WORK TASK: Once the line containing "- WebPageTransformTask (结构体)" is found in the records below, return it and each following line exactly, up to and including the line containing "- WebPageChunkSumEmbedTask (结构体)", and nothing else.

LISTED ENTRIES:
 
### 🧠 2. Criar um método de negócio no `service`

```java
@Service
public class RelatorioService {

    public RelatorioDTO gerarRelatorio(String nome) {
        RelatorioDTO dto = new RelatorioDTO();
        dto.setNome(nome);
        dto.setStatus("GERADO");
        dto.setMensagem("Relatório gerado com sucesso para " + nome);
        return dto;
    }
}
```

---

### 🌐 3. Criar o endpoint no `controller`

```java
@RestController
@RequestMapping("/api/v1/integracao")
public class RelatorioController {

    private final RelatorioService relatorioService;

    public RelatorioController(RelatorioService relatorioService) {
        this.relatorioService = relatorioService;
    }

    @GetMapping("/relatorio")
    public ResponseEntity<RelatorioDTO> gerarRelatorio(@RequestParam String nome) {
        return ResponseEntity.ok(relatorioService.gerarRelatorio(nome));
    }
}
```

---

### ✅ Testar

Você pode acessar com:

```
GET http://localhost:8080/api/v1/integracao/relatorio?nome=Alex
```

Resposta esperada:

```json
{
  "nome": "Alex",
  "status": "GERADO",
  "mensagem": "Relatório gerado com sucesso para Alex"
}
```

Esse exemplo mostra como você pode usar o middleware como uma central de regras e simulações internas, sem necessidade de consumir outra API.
---
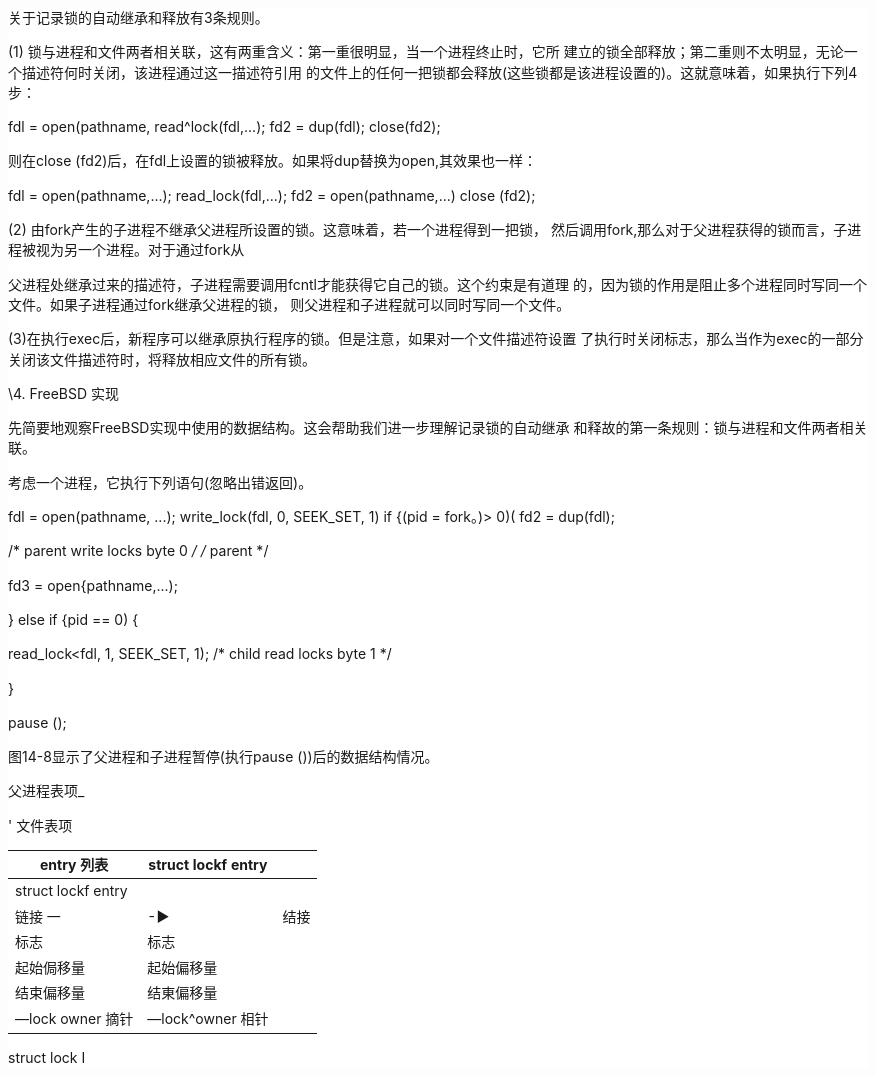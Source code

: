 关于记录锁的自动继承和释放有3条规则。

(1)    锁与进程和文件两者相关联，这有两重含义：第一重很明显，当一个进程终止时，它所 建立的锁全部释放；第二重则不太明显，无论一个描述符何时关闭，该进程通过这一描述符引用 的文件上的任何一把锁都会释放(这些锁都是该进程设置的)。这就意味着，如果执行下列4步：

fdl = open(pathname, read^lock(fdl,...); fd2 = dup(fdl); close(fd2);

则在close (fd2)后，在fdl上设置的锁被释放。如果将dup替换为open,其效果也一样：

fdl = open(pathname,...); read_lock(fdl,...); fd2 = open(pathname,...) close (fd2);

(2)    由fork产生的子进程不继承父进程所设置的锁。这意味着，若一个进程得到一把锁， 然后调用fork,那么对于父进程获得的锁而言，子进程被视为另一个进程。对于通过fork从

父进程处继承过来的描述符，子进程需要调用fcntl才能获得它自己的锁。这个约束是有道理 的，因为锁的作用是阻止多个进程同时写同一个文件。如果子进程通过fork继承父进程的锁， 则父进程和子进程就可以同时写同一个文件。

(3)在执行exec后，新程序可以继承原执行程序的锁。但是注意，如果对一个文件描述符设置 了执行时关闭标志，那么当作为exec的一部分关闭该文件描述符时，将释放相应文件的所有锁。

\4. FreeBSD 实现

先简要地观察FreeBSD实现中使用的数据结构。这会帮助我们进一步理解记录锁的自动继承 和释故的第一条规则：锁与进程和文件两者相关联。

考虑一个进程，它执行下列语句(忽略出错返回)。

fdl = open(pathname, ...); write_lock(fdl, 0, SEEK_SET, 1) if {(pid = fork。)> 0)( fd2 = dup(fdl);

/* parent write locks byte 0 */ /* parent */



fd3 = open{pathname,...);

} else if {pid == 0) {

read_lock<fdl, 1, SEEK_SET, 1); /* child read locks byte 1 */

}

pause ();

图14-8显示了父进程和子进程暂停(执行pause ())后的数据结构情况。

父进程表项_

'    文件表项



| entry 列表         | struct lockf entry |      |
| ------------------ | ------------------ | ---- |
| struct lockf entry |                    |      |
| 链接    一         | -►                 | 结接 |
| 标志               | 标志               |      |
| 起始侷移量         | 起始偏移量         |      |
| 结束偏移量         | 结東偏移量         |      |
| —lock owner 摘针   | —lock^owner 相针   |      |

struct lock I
---
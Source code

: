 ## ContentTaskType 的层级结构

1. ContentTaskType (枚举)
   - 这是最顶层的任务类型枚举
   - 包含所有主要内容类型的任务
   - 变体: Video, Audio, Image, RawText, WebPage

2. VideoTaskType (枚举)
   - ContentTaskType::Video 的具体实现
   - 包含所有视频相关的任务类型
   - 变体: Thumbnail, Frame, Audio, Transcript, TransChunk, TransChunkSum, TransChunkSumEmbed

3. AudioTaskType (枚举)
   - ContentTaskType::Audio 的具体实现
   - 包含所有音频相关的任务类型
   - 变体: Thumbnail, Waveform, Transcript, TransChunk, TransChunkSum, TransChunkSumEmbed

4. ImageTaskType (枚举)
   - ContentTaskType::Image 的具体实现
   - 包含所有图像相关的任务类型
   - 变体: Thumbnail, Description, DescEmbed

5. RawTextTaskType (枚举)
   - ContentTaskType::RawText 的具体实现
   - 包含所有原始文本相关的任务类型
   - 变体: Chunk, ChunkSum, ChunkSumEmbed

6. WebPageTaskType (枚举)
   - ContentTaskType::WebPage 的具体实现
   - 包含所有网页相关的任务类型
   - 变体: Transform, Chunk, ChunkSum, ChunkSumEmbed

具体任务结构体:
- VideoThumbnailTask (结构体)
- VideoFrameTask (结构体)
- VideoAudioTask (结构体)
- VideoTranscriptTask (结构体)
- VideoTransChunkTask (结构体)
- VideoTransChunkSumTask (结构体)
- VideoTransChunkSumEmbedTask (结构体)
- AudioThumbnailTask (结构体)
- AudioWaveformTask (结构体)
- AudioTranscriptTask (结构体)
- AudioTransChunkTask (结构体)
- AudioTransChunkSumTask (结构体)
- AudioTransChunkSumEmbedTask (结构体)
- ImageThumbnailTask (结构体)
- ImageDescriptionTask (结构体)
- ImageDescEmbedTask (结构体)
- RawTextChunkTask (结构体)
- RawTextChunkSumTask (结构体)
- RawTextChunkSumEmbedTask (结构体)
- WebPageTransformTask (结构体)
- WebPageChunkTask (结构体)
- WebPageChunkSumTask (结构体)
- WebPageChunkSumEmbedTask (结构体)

WORKED SOLUTION:
- WebPageTransformTask (结构体)
- WebPageChunkTask (结构体)
- WebPageChunkSumTask (结构体)
- WebPageChunkSumEmbedTask (结构体)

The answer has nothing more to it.